I did read just the tiniest amount of horror and science fiction, but way less than I usually do. A grab bag of various books:

  • Rebecca by Daphne du Marier. I’d never read Rebecca, which seems like a pretty phenomenal oversight given my mild obsessions with the housewife in literature, Gothic novels, etc. At turns absolutely, howlingly funny and morbidly creepifying. The recent Netflix version was SO BAD; I had such a great time watching it.
  • Battle of the Light Brigade by Kameron Hurley. Military sf that makes for a very good audio, with the added bonus of being completely anti-corporate. So much goes the other way.
  • Devolution: A Firsthand Account of the Rainier Sasquatch Massacre by Max Brooks. Pretty stupid! I reread World War Z when the pandemic got going, and it ended up being oddly prescient about how people reacted to the pandemic both before and during the initial outbreak, down to the snake oil and the deniers. Devolution showcases all of Brooks’s strengths turned into weaknesses. WWZ made it clear he was a huge military history wonk, and he brings all of that to bear in Devolution in this junky evopsych way. His main first person voice is a housewife, which he cannot pull off at all convincingly. But! It’s also fast and bloody, and I appreciate his action sequences when he’s not lecturing me about Sun Tzu or whatever.
  • Titus Groan by Mervyn Peake. My brother-in-law mailed the whole Gormenghast trilogy to me after a grudging hate-read through all eleventy million pages. It’s like he couldn’t understand why Gormenghast is so compelling, because it’s also 100% repellant. Everyone is a grotesque — everyone — if not downright evil. The plot, insofar as there is one, follows an ambitious servant climbing his way through the Groan family ranks, often bloodily. It is just delightfully fucked up, and I have never read anything like it.
  • Hench by Natalie Zina Walschots. This might be my favorite thing I read last year? Certainly the one I kept talking about the longest. It’s got a premise not dissimilar from The Boys, but like, not as boy-centric, which maybe isn’t a huge surprise.

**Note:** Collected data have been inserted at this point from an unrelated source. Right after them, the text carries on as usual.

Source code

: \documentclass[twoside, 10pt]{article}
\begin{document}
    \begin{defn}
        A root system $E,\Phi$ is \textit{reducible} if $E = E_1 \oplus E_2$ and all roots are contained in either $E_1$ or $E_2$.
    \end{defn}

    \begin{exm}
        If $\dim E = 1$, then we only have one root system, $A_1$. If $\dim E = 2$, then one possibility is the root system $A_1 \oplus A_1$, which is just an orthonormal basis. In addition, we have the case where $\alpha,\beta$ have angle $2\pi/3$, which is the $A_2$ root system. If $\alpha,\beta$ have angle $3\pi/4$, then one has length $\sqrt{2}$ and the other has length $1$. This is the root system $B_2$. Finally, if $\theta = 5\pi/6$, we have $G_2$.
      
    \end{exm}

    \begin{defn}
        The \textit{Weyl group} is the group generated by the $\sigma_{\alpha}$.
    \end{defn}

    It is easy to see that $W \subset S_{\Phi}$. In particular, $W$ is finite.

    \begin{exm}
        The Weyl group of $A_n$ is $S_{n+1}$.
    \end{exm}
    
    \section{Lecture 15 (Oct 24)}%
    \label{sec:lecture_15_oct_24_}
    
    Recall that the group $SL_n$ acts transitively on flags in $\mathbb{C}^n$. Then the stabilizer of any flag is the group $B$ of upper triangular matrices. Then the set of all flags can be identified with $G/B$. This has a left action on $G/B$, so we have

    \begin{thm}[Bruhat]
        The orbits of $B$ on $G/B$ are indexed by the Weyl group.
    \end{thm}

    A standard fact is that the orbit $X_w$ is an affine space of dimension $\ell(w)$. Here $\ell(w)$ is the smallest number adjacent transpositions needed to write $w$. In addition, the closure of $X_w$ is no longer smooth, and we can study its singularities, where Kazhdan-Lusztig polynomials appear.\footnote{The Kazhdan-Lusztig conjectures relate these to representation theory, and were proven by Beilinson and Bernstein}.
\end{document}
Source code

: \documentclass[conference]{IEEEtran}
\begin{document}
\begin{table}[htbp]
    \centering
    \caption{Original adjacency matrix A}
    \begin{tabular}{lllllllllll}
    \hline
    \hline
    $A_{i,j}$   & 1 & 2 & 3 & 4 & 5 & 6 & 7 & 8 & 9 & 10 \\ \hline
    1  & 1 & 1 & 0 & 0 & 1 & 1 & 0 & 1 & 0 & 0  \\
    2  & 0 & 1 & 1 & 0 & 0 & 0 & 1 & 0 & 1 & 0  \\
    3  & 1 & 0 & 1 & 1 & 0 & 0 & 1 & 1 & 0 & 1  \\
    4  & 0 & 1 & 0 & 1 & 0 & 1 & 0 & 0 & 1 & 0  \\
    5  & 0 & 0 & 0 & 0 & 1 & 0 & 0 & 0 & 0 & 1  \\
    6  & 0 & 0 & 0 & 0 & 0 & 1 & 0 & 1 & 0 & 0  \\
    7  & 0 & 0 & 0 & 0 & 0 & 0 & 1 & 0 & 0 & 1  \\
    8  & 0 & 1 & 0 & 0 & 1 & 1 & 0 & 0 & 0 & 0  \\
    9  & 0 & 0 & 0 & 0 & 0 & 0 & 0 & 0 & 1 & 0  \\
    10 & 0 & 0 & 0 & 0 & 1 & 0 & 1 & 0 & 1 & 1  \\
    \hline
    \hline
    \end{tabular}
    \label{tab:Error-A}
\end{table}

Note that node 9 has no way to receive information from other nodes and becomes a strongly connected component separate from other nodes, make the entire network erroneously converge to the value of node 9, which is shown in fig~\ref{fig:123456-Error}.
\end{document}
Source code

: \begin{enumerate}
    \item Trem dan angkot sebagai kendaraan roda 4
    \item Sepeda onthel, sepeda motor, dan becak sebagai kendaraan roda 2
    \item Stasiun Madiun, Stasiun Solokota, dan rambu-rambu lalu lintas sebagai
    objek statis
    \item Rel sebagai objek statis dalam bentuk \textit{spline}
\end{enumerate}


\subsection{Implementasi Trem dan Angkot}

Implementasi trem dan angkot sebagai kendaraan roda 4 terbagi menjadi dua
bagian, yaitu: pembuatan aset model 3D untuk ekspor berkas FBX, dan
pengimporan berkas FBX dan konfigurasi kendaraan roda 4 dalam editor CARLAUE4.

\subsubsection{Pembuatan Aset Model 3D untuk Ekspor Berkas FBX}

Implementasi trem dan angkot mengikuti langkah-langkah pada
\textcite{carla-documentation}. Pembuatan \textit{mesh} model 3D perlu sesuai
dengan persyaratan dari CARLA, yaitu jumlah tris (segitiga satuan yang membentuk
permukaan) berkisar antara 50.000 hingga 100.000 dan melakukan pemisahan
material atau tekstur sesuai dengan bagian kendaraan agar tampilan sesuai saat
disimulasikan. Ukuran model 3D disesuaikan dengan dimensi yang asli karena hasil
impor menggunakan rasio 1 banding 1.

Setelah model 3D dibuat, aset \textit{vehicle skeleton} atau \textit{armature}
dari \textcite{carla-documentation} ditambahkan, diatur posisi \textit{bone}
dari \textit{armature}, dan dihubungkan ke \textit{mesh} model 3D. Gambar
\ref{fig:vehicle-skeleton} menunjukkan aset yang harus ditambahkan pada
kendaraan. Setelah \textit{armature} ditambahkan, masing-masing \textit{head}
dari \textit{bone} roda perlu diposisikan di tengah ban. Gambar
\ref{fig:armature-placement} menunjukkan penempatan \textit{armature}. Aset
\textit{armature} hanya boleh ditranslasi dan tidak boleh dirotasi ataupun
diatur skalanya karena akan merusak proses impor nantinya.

The trouble with never reviewing anything anymore is that this roundup is getting out of hand, and I’m sure there are another couple dozen books I read last year but just haven’t thought of them. Ah well.

So, not my finest year of reading, but then it’s not like it’s a competition or something, and there are no prizes for reading fancier or grittier fiction. I have been tentatively dipping my toes back into darker fiction — like I keep hacking at Nick Cutter’s The Deep even though it kind of makes me wig out every 20 pages and switch to something else. We’ll see.